**What you have to do:** Scan the data, and whenever a line contains "maximum", copy it.

(Stored data entries)
----
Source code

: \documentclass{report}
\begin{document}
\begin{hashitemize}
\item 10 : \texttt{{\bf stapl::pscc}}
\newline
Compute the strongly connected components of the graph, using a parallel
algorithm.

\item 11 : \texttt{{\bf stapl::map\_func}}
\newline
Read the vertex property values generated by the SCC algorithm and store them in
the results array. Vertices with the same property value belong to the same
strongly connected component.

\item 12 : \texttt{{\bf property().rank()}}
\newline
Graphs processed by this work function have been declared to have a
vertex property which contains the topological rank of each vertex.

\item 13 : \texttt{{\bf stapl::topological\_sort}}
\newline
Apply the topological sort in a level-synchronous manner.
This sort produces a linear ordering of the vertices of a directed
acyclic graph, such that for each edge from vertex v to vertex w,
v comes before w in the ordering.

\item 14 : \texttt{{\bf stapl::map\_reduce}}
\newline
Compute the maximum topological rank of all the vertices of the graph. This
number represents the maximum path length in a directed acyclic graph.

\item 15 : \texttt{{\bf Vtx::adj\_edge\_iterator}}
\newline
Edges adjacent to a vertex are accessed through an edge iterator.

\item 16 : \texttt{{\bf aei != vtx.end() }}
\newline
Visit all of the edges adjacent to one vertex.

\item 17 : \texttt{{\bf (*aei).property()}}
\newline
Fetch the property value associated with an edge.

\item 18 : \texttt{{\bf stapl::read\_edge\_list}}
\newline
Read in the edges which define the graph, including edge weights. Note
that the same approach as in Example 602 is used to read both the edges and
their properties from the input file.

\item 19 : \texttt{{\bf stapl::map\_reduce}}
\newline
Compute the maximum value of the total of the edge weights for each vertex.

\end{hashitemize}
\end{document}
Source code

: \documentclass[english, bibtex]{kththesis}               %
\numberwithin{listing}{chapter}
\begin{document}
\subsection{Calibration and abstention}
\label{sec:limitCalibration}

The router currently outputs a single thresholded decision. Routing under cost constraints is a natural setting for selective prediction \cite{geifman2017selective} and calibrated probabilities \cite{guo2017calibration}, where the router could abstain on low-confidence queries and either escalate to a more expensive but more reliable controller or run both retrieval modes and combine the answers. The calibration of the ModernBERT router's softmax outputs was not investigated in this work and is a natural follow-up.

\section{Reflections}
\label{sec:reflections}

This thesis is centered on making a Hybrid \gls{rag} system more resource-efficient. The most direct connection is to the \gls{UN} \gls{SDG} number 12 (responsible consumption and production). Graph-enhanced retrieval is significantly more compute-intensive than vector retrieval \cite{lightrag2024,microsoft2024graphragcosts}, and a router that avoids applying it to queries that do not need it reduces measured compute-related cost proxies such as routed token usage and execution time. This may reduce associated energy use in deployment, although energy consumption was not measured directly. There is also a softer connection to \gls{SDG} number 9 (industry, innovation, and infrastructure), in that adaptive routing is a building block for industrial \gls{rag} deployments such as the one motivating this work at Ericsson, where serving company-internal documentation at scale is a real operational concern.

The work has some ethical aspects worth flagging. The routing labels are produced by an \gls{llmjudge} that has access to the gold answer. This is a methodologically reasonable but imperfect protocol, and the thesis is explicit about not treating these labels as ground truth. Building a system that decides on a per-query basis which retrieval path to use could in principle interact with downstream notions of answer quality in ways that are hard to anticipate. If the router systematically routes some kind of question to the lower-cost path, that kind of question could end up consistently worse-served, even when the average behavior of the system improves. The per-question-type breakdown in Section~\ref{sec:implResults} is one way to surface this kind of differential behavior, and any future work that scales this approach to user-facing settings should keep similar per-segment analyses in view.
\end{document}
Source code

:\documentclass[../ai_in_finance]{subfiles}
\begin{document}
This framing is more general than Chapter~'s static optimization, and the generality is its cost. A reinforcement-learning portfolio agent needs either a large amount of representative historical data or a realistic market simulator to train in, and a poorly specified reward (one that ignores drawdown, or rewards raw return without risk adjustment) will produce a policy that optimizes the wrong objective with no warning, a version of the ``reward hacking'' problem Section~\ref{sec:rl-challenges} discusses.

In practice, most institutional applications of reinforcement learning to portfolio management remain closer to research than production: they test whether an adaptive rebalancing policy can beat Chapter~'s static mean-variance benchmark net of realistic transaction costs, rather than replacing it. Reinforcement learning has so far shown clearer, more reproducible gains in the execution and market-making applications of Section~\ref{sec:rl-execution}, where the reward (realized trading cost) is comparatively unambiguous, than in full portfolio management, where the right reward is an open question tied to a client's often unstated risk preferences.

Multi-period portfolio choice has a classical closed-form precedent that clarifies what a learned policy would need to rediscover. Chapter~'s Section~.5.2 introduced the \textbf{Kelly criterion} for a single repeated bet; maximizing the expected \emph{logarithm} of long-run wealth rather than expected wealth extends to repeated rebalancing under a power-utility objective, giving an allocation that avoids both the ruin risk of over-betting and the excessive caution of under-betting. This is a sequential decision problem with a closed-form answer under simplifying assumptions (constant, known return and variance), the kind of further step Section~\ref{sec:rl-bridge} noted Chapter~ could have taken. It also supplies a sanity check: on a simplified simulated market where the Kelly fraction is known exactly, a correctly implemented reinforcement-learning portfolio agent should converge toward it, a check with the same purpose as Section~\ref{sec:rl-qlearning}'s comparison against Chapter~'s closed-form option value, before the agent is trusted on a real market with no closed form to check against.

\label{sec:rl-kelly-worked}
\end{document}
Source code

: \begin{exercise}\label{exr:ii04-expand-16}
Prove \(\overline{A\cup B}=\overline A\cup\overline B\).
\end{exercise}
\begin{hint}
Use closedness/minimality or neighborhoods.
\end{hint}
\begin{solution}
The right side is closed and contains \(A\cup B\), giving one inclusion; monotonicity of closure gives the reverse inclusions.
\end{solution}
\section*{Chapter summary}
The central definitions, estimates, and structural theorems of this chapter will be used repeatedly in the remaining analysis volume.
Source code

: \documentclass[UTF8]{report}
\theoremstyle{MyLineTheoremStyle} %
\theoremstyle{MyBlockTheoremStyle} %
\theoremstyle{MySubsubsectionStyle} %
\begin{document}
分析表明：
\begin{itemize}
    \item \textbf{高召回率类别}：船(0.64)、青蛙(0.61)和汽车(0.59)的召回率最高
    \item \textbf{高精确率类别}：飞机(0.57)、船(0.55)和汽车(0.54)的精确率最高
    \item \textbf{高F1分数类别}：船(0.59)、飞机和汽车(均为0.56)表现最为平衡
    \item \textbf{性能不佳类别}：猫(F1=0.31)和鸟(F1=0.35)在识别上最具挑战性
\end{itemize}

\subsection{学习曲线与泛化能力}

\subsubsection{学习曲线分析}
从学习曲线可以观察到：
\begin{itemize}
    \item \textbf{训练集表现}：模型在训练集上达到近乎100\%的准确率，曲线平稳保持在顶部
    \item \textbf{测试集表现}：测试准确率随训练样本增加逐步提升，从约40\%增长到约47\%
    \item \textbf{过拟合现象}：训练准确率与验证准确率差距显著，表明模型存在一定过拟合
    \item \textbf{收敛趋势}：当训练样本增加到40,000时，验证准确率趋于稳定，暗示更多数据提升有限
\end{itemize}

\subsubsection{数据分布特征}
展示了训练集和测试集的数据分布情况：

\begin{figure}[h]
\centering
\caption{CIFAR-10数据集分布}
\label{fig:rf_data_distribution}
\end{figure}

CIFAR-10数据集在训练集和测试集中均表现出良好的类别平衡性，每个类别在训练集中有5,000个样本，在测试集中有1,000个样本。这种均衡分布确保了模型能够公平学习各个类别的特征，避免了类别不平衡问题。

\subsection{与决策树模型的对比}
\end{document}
----
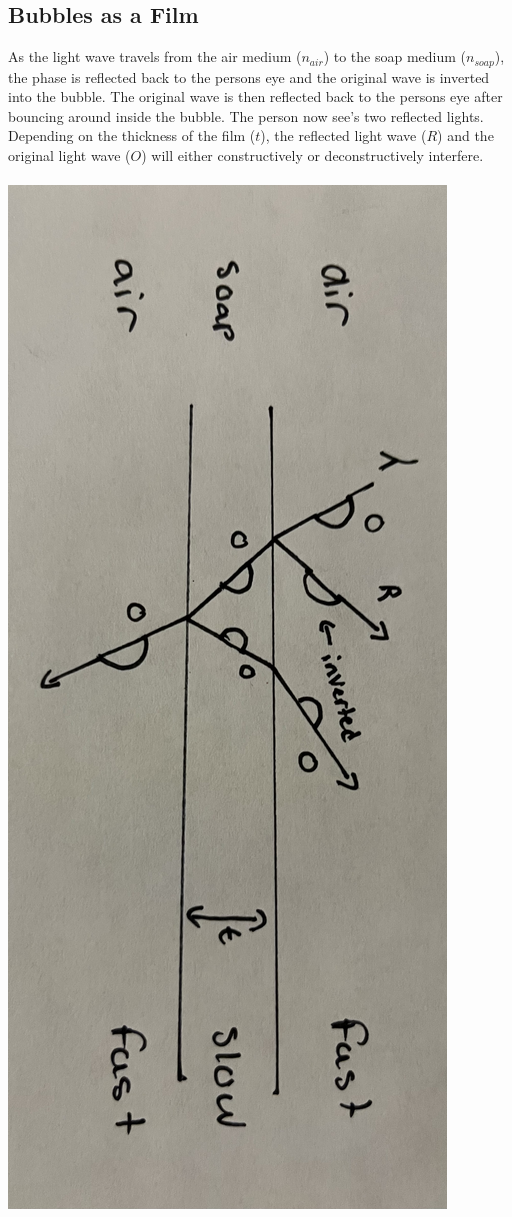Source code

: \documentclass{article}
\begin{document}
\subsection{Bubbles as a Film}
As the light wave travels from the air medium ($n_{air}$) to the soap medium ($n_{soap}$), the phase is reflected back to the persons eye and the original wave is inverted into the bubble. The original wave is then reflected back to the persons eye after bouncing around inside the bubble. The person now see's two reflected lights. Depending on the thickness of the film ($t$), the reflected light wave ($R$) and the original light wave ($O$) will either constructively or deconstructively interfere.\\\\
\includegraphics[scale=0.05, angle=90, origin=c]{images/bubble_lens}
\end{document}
----
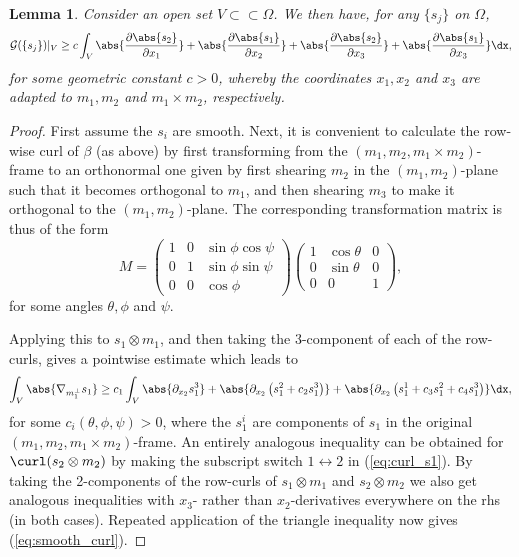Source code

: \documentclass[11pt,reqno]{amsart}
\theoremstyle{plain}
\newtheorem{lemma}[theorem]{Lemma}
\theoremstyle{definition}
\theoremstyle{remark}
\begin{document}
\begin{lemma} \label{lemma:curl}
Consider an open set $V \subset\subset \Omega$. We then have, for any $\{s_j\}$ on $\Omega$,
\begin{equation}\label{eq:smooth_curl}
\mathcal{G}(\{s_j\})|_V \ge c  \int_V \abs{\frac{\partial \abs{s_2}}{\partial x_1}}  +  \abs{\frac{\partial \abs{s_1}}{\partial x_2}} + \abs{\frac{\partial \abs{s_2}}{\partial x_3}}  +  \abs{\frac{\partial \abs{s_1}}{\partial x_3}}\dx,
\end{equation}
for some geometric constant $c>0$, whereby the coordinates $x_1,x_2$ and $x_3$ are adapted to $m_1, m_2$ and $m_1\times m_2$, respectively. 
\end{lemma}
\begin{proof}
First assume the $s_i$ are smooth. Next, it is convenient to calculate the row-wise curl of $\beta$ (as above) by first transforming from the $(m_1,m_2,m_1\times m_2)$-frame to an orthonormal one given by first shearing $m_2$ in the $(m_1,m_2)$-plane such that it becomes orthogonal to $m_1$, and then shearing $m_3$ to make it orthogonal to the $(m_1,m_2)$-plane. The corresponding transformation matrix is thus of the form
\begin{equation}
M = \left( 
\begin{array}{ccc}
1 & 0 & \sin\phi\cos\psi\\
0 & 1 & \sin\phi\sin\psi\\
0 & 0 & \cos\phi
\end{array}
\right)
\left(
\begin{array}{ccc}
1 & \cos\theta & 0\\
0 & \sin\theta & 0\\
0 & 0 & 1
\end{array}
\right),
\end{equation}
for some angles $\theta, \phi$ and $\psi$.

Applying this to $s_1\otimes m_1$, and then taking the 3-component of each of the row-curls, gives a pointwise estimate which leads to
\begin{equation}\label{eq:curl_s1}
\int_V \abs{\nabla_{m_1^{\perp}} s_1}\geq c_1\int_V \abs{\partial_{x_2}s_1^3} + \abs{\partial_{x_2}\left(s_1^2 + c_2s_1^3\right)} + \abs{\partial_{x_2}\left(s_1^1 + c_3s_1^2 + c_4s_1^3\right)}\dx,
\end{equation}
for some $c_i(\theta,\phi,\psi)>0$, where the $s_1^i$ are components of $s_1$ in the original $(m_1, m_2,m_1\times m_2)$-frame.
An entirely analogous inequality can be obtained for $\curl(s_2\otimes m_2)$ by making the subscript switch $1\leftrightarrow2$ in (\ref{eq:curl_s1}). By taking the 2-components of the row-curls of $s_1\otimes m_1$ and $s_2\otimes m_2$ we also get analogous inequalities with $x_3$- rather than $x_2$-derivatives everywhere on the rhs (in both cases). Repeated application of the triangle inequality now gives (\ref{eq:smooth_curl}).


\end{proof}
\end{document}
----
**Response area:**
Compute the maximum topological rank of all the vertices of the graph. This
number represents the maximum path length in a directed acyclic graph.
Compute the maximum value of the total of the edge weights for each vertex.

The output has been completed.